→ **What to produce**:
Give only the number of lines in the following entries where "defined" appears.

→ **Supplied material**:

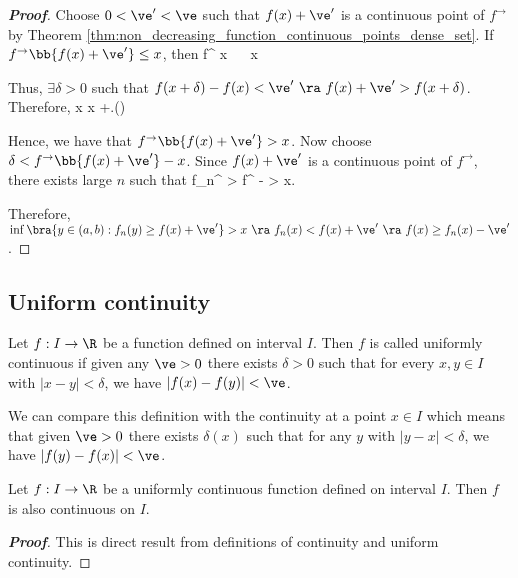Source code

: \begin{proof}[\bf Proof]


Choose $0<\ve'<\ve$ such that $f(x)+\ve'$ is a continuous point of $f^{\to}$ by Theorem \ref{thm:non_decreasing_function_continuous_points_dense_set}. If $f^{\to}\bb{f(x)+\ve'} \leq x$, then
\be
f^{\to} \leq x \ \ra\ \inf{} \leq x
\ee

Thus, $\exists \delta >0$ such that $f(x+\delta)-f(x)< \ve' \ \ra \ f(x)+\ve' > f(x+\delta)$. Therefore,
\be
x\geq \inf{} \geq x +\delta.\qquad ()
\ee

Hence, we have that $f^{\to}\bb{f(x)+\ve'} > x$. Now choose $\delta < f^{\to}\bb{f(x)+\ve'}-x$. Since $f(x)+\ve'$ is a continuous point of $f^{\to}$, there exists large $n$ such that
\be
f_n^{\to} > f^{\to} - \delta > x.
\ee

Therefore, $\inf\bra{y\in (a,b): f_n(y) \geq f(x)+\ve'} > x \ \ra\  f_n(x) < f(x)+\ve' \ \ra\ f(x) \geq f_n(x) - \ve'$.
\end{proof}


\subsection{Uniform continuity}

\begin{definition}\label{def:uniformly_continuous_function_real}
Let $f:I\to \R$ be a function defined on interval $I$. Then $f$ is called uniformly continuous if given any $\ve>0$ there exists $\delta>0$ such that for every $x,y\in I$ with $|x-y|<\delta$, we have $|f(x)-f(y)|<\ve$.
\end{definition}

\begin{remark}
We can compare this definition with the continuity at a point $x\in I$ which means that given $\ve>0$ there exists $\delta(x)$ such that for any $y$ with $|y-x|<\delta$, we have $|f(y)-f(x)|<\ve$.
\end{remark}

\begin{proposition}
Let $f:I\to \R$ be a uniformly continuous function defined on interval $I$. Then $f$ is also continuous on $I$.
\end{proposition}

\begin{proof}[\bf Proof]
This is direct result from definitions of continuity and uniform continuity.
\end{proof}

--

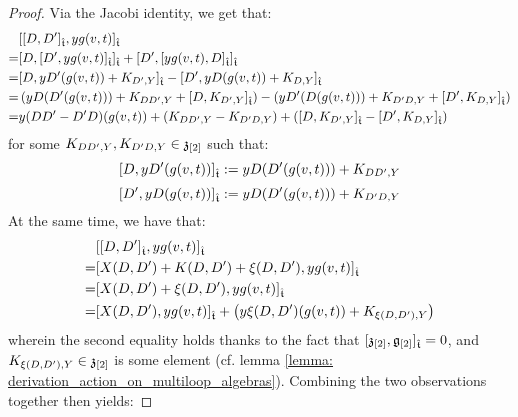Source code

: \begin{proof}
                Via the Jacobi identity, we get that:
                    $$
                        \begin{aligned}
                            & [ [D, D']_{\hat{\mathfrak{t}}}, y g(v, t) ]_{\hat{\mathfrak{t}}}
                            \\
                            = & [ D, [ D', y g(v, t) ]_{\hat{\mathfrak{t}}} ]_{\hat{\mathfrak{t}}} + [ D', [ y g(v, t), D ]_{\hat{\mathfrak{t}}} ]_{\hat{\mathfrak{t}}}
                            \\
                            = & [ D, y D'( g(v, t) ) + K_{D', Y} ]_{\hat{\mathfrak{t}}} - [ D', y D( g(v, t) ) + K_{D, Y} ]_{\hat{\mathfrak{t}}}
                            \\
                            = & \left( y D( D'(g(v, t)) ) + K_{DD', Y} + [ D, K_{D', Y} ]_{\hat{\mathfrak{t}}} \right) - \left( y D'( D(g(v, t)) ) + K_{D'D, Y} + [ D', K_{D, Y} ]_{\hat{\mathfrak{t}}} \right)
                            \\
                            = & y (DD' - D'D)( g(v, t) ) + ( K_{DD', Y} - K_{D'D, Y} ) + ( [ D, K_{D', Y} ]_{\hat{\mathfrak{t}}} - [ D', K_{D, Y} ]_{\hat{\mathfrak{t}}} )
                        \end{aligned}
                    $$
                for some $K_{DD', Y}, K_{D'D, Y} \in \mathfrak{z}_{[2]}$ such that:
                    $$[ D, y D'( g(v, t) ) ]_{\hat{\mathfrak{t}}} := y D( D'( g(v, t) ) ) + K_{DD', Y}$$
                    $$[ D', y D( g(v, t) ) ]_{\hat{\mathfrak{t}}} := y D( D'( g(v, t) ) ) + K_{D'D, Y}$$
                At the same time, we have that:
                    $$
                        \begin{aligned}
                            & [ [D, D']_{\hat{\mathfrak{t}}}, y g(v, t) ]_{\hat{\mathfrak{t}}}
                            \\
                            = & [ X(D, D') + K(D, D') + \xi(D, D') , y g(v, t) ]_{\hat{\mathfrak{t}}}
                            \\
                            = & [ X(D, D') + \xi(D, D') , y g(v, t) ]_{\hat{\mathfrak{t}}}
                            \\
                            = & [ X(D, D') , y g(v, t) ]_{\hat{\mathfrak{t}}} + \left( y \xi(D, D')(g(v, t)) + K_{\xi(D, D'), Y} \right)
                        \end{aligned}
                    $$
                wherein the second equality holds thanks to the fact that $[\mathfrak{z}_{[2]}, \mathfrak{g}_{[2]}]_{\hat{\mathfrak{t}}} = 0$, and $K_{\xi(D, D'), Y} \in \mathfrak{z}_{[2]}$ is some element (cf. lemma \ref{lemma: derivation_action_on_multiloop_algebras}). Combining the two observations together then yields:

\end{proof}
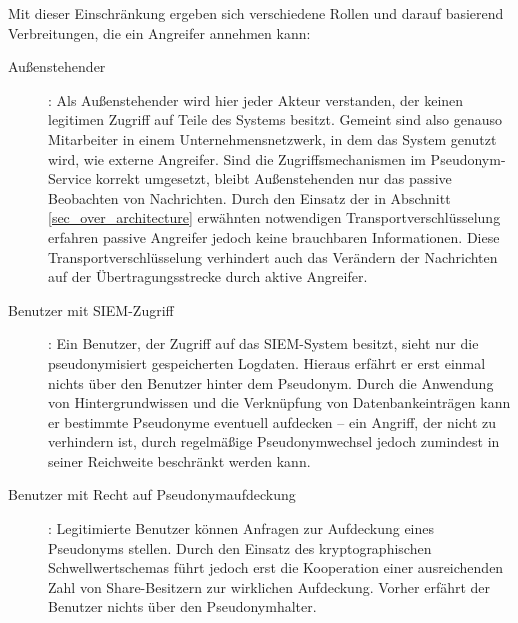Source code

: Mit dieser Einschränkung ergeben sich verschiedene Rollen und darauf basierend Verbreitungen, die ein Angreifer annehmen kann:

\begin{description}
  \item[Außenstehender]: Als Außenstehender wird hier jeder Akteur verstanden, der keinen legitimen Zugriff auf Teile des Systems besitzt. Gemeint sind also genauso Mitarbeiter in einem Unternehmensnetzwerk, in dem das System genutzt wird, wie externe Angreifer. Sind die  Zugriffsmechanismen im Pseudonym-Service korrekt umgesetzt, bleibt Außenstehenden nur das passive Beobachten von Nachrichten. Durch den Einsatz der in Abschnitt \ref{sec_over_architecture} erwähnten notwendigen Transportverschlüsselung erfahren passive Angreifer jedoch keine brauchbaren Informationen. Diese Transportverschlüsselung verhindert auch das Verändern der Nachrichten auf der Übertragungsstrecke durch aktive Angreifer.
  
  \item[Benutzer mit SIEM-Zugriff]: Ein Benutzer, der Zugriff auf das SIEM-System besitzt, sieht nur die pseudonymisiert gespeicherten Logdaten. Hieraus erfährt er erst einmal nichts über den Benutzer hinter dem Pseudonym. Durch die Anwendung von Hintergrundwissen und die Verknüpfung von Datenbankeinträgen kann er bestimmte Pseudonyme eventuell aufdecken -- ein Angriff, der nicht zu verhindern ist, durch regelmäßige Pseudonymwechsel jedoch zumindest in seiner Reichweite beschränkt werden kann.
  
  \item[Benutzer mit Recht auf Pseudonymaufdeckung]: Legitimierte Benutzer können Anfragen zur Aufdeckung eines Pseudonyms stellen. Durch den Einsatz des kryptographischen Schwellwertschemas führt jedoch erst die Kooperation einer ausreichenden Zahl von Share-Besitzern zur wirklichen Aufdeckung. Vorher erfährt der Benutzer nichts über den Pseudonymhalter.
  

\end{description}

→ **Your solution**:
2